В каюту входит шериф Лассен.

— Ты что-нибудь нашел, Билл?

— Ничего.

— Это похоже на инсценировку, — говорит Дюриэа. — Нас просто хотят сбить с толку. А возможно, что это на руку кому-либо из наследников.

— Нам больше нечего здесь делать, — решает Лассен.

Дюриэа кивает ему в знак согласия.

На понтонном мосту мужчин ждет Милдред. Полицейские направляются к своим машинам. Милдред садится за руль, а Дюриэа устраивается на сиденье рядом с ней. Некоторое время они едут молча.

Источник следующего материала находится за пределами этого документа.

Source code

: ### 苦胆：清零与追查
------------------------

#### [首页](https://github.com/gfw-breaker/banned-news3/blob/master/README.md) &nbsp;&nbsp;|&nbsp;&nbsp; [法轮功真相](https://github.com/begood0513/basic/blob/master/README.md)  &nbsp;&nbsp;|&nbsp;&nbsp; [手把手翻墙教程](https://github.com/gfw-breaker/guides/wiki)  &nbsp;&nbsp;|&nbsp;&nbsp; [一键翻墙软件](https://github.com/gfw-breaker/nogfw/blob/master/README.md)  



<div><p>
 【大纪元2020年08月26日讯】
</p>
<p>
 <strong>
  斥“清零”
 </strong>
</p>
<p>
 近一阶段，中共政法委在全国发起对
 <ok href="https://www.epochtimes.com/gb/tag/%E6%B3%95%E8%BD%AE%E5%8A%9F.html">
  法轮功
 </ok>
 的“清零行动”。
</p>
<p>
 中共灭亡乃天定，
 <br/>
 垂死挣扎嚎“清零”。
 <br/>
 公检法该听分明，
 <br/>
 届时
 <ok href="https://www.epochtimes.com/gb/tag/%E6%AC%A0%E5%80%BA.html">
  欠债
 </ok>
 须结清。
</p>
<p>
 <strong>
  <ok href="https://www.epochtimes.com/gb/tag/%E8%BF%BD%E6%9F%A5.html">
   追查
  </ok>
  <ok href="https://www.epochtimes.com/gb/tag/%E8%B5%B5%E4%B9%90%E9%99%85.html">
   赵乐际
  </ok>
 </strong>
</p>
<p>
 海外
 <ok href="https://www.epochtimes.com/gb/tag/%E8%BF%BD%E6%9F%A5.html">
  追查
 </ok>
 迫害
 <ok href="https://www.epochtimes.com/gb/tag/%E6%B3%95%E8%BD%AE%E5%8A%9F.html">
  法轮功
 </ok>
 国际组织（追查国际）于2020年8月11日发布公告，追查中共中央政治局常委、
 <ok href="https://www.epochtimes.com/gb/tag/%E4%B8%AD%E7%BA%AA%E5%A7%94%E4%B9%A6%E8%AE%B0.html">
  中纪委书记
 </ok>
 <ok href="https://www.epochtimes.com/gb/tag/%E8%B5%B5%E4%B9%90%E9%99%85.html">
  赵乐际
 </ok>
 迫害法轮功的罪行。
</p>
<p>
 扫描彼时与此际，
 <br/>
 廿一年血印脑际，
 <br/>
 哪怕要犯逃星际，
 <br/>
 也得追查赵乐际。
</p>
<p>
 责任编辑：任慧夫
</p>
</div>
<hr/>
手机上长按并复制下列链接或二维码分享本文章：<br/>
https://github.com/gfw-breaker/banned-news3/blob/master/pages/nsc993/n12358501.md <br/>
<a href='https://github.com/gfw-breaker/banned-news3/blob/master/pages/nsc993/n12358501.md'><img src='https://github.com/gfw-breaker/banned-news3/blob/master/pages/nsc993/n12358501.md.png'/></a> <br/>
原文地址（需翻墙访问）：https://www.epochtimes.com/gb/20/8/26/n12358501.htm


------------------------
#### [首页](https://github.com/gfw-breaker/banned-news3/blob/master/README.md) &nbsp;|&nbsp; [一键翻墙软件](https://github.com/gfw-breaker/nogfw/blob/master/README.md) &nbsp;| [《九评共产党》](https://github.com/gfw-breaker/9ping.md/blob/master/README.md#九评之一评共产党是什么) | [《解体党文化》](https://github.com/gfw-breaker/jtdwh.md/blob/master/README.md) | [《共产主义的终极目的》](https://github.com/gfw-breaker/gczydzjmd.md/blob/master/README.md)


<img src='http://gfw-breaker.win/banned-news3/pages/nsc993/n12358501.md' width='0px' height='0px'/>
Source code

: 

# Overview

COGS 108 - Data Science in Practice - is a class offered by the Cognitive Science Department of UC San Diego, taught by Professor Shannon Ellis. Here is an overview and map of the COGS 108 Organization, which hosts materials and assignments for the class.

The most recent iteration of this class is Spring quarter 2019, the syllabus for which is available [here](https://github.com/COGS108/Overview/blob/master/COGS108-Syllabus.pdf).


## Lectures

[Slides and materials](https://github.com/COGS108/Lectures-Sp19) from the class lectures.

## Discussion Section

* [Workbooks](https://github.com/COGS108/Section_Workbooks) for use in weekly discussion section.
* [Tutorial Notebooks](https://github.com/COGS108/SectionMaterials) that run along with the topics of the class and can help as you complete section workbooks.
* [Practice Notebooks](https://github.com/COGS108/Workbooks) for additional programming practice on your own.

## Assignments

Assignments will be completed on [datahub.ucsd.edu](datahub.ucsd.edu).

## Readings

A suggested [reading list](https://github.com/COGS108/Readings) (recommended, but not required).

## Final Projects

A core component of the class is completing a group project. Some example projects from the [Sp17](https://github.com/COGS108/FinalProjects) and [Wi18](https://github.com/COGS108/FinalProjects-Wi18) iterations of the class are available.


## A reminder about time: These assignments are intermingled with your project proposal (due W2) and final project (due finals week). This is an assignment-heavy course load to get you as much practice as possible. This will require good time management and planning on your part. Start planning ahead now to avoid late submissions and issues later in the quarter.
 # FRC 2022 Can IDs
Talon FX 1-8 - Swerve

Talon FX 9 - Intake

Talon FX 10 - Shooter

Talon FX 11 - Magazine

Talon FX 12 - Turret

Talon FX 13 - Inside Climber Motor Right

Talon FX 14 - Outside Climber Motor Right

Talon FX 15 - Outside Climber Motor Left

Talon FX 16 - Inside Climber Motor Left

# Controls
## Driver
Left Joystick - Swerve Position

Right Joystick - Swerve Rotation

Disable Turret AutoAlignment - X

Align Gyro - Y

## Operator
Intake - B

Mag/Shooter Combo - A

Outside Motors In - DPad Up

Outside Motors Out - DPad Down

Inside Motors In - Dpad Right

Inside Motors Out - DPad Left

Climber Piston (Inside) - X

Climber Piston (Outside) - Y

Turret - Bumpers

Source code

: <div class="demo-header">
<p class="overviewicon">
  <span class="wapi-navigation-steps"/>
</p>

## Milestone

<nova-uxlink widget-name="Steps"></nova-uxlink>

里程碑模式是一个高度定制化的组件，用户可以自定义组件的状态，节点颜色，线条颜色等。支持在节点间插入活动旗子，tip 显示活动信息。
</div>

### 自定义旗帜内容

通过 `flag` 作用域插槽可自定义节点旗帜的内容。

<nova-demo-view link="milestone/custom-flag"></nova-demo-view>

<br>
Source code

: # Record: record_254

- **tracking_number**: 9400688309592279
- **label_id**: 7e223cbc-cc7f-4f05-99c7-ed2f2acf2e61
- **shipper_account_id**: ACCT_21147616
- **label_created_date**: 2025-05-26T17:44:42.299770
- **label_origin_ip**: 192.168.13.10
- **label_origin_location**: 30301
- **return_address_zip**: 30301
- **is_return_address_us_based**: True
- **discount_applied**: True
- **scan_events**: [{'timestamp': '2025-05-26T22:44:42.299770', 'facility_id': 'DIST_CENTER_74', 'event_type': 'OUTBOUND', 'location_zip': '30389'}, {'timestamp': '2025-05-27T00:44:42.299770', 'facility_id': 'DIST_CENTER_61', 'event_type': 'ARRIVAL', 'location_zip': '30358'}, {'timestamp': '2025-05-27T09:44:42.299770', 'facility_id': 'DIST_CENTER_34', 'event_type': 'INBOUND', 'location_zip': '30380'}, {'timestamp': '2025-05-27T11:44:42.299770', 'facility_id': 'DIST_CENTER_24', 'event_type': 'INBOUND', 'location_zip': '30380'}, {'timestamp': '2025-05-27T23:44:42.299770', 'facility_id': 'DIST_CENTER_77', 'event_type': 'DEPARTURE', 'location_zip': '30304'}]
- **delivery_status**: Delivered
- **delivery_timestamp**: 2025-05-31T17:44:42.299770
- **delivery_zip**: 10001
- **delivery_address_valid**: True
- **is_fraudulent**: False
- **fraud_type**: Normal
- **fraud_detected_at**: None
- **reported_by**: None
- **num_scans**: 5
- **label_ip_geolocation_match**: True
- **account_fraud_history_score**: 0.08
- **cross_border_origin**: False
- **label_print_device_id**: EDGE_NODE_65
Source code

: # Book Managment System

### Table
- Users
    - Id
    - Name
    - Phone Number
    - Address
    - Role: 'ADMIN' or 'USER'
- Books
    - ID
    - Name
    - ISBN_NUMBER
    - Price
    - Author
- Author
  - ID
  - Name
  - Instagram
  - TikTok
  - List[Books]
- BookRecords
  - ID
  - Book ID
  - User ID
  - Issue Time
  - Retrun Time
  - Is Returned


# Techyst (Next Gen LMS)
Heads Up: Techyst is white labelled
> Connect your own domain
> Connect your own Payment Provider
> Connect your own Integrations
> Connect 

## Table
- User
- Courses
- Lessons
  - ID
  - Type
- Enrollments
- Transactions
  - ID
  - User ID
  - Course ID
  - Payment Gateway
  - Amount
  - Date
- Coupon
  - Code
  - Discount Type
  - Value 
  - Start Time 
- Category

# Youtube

— Что-то ты не очень разговорчив, — замечает Милдред.

— Я думаю…

— Что-то не так?

— На машинке не оказалось ни одного отпечатка пальцев… Почему ты не захотела вернуться с нами на яхту?

— Не забывай, что я Виггинс… Чем дальше я нахожусь от полицейских, тем лучше себя чувствую.

— А что ты скажешь насчет посещения морга?

— Сейчас?

— Да. Мне необходимо узнать результаты вскрытия. Судебные эксперты находятся там.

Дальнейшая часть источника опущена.